Selanjutnya, putra-putra Danghyang Nirartha di Bali menurunkan keturunannya masing-masing. Ida Kuluan Brahmana Manuaba menurunkan Pedanda Penida di Wanasari dan Pedanda Temban di Tembau. Pedanda Temban adalah seorang pengawi kidung Wedari Smara dan kidung Brahmana Cangupati. Pedanda Weser dan Pedanda Batulumpang. Ida Wetan berputra Pedanda Panida, Pedanda Tegal Suci di Manuaba. Pedanda Lor berputra Pedanda Mambal yang beribu dari Pasuruan. Pedanda Ler berputra Pedanda Teges beribu dari Srijati. Ida Sakti Telaga (Brahmana Kaniten) berputra Pedanda Gusti dan Pedanda Alang kajeng yang berputra Pedanda Sangsi dan Pedanda Mas.
Ida Patapan berputra Ida Ketut Tabanan, Ida Kukub di Tabanan dan Ida Ngenjuk di Lombok. Pedanda Lor juga beristri putri dari I Gusti Dauh Bale Agung yang menurunkan Pedanda Buruan yang bergelar Pedanda Manuaba yang berasrama di Manuaba, Gianyar. Pedanda Sakti Manuaba beristri dari Bajangan, lalu berputra pedanda Gde Taman di Sidawa, Taman Bali, Bangli yang berasrama di bukit Buwung di Sidawa. Pedanda Bajangan berasrama di bukit Bangli. Pedanda Abian di Telaga Tawang dan Pedanda Nengah Bajangan di Bukit. Pedanda Sakti Manuaba juga beristri putri Gajah Para dari Tianyar, lalu berputra pedanda wayahan Tianyar, Pedanda Nengah Tianyar, dan Pedanda Ketut Tianyar.
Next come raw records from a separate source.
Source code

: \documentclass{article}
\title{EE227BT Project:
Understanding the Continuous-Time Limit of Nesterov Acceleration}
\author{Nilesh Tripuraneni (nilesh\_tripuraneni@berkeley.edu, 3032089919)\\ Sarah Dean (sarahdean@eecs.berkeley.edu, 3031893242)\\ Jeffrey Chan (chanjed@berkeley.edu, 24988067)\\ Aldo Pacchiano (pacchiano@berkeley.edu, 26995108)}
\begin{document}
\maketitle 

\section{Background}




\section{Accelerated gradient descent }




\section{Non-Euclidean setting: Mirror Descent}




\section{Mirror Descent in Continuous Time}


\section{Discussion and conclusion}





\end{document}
Sedangkan Ida Kemenuh, putra Danghyang Nirartha yang tertua dengan keturunannya disebut Brahmana Kemenuh. Keturunan Ida Kemenuh disebut juga Brahmana Kediri. Sekianlah banyaknya keturunan Danghyang Nirartha di pulau Bali dan Lombok.
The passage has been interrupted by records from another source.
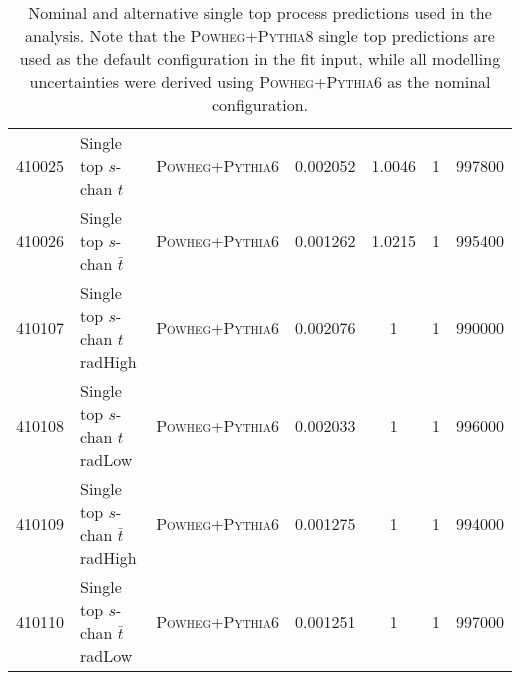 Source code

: \begin{table}[hb]
{\begin{tabular}{rllS[table-format=3.2]S[table-format=3.2]rr}
      410025 & Single top $s$-chan $t$ & \textsc{Powheg}+\textsc{Pythia}6 & 0.002052 & 1.0046 & 1 &  997800\\
      410026 & Single top $s$-chan $\bar{t}$ & \textsc{Powheg}+\textsc{Pythia}6 & 0.001262 & 1.0215 & 1 &  995400\\
      410107 & Single top $s$-chan $t$ radHigh  & \textsc{Powheg}+\textsc{Pythia}6 & 0.002076 & 1 & 1 & 990000\\
      410108 & Single top $s$-chan $t$ radLow  & \textsc{Powheg}+\textsc{Pythia}6 & 0.002033 & 1 & 1 & 996000\\
      410109 & Single top $s$-chan $\bar{t}$ radHigh & \textsc{Powheg}+\textsc{Pythia}6  & 0.001275 & 1 & 1 & 994000\\
      410110 & Single top $s$-chan $\bar{t}$ radLow  & \textsc{Powheg}+\textsc{Pythia}6 & 0.001251 & 1 & 1 & 997000\\
      \bottomrule
  \end{tabular}
  }
  \caption{Nominal and alternative single top process predictions used in the
    analysis. Note that the \textsc{Powheg}+\textsc{Pythia}8 single top
    predictions are used as the default configuration in the fit input, while
    all modelling uncertainties were derived using
    \textsc{Powheg}+\textsc{Pythia}6 as the nominal configuration.}
  \label{tab:st-nom-alt}
\end{table}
Di dalam masyarakat Bali masih dapat di lihat strukturisasi masyarakat yang disebut wangsa dengan ciri-ciri nama sebagai berikut :
1. Wangsa Brahmana dikenal dengan sebutan Ida Bagus dan Ida Ayu.
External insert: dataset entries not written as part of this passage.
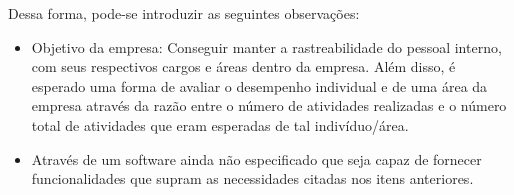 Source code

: Dessa forma, pode-se introduzir as seguintes observações:

\begin{itemize}
\item Objetivo da empresa: Conseguir manter a rastreabilidade do pessoal interno, com seus respectivos cargos e áreas dentro da empresa. Além disso, é esperado uma forma de avaliar o desempenho individual e de uma área da empresa através da razão entre o número de atividades realizadas e o número total de atividades que eram esperadas de tal indivíduo/área.
\item Através de um software ainda não especificado que seja capaz de fornecer funcionalidades que supram as necessidades citadas nos itens anteriores.
\end{itemize}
2. Wangsa Kesatria dapat dikenali dengan sebutan Anak Agung dan Anak Agung Ayu.
3. Wangsa Vaisya dapat dikenali dengan sebutan I Dewa, I Gusti, I Dewa Ayu, Desak, I Gusti Ayu, Ngakan dan lain-lain,
4. Sedangkan mereka yang disebut sudra atau dalam istilah Balinya dikenal dengan “Wang Jaba” dapat dikenali dengan sebutan I Gede, I Wayan, I Putu, I Made, I Nyoman, I Ketut dan lain sebagainya.
Walaupun saat ini tidak seperti pada masa-masa kerajaan, namun pengaruhnya masih terasa sampai saat ini. Terutama pada saat upacara agama dan adat.